## PROVIDED RECORDS
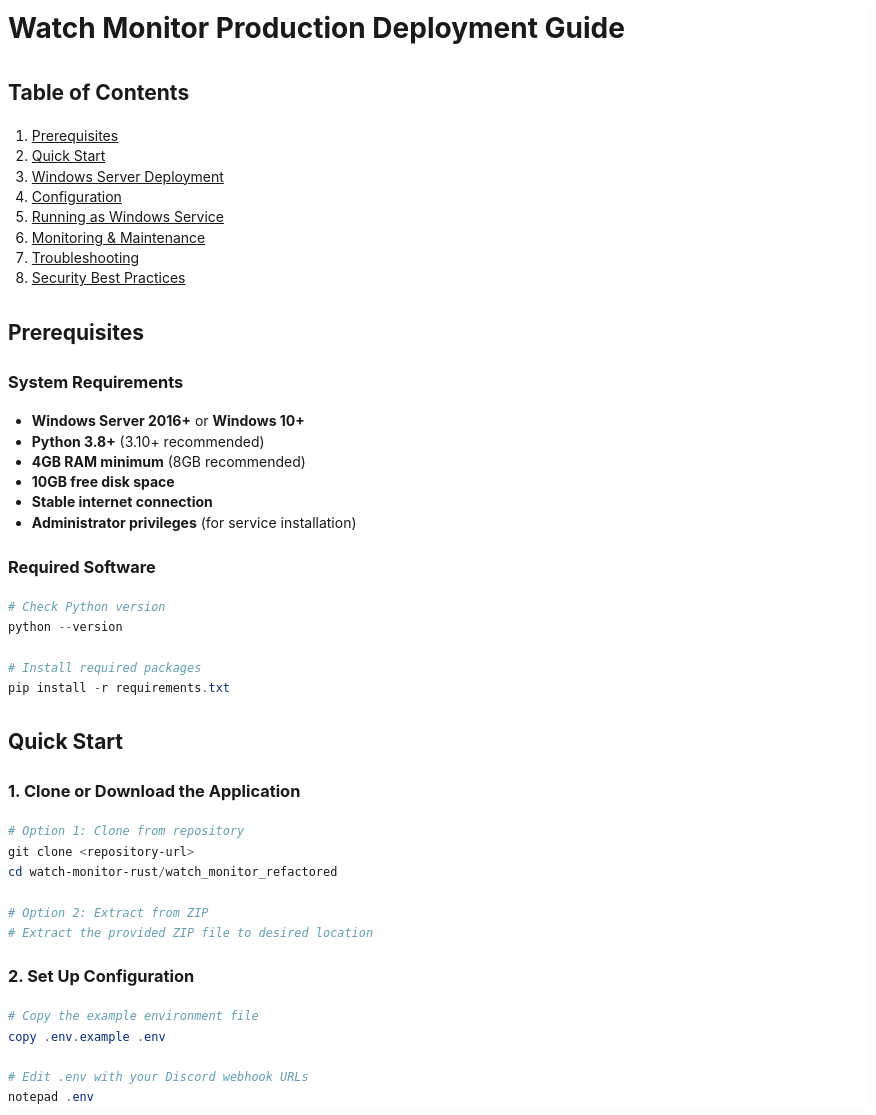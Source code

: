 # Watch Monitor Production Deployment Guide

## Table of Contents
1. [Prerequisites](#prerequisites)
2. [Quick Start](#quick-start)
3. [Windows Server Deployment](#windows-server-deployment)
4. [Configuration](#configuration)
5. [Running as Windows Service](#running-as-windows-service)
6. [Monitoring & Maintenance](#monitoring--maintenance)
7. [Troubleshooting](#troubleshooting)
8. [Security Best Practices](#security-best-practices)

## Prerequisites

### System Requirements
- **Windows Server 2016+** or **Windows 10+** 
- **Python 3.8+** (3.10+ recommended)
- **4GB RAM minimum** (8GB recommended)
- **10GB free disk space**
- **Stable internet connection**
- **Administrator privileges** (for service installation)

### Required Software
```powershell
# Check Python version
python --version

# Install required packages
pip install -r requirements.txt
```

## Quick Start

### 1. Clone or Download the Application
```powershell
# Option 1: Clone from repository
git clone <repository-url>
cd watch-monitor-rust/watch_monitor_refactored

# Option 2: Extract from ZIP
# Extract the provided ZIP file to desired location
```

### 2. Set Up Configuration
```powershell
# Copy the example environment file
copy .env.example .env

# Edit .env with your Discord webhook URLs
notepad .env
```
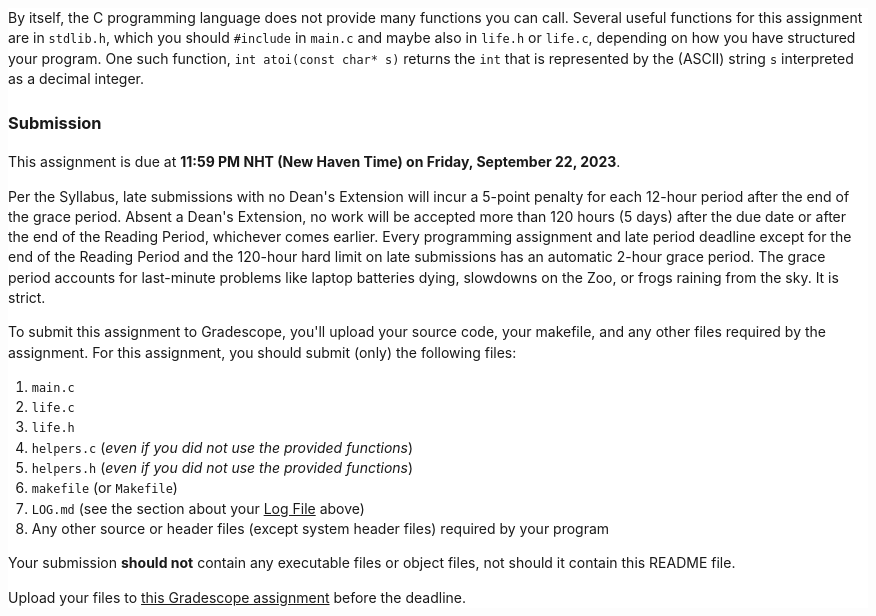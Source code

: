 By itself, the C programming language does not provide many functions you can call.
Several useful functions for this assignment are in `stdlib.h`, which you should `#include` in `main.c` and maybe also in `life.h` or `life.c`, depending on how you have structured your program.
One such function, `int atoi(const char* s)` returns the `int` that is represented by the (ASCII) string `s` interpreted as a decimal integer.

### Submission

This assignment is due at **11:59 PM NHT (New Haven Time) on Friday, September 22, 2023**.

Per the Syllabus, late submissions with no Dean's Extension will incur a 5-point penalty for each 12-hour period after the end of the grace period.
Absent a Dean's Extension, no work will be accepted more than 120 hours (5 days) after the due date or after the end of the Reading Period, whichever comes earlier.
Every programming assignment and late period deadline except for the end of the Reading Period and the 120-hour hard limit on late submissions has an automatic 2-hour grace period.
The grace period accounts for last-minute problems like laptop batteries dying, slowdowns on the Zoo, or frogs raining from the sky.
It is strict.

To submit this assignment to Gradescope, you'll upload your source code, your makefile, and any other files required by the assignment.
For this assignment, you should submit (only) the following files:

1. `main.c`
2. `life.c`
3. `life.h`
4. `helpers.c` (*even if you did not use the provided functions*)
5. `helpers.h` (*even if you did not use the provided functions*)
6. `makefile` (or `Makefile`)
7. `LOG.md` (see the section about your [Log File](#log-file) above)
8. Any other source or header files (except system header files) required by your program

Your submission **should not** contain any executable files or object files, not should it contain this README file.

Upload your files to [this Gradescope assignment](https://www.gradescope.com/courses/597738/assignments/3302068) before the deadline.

## ASSIGNMENT
Skip the pictures and quote each line of the entries above, from the first through the line with "Per the Syllabus, late", exactly as it appears.

## RESPONSE AREA
Source code

: # Watch Monitor Production Deployment Guide

## Table of Contents
1. [Prerequisites](#prerequisites)
2. [Quick Start](#quick-start)
3. [Windows Server Deployment](#windows-server-deployment)
4. [Configuration](#configuration)
5. [Running as Windows Service](#running-as-windows-service)
6. [Monitoring & Maintenance](#monitoring--maintenance)
7. [Troubleshooting](#troubleshooting)
8. [Security Best Practices](#security-best-practices)

## Prerequisites

### System Requirements
- **Windows Server 2016+** or **Windows 10+** 
- **Python 3.8+** (3.10+ recommended)
- **4GB RAM minimum** (8GB recommended)
- **10GB free disk space**
- **Stable internet connection**
- **Administrator privileges** (for service installation)

### Required Software
```powershell
# Check Python version
python --version

# Install required packages
pip install -r requirements.txt
```

## Quick Start

### 1. Clone or Download the Application
```powershell
# Option 1: Clone from repository
git clone <repository-url>
cd watch-monitor-rust/watch_monitor_refactored

# Option 2: Extract from ZIP
# Extract the provided ZIP file to desired location
```

### 2. Set Up Configuration
```powershell
# Copy the example environment file
copy .env.example .env

# Edit .env with your Discord webhook URLs
notepad .env
```
Source code

: By itself, the C programming language does not provide many functions you can call.
Several useful functions for this assignment are in `stdlib.h`, which you should `#include` in `main.c` and maybe also in `life.h` or `life.c`, depending on how you have structured your program.
One such function, `int atoi(const char* s)` returns the `int` that is represented by the (ASCII) string `s` interpreted as a decimal integer.

### Submission

This assignment is due at **11:59 PM NHT (New Haven Time) on Friday, September 22, 2023**.

Per the Syllabus, late submissions with no Dean's Extension will incur a 5-point penalty for each 12-hour period after the end of the grace period.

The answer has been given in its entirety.